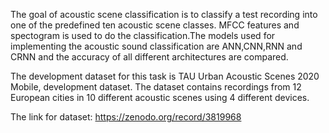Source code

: The goal of acoustic scene classification is to classify a test recording into one of the predefined ten acoustic scene classes.
MFCC features and spectogram is used to do the classification.The models used for implementing the acoustic sound classification are ANN,CNN,RNN and CRNN and the accuracy of all different architectures are compared.


The development dataset for this task is TAU Urban Acoustic Scenes 2020 Mobile, development dataset. The dataset contains recordings from 12 European cities in 10 different acoustic scenes using 4 different devices.

The link for dataset: https://zenodo.org/record/3819968
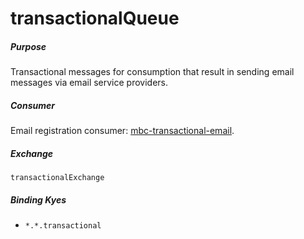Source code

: # transactionalQueue

##### Purpose
Transactional messages for consumption that result in sending email messages via email service providers.

##### Consumer
Email registration consumer: [mbc-transactional-email](https://github.com/DoSomething/mbc-transactional-email).

##### Exchange
`transactionalExchange`

##### Binding Kyes
- `*.*.transactional`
--- --- ---
Exercise directions ->
Return only the number of lines in the records above that include the string "dataset".

Reply ->
2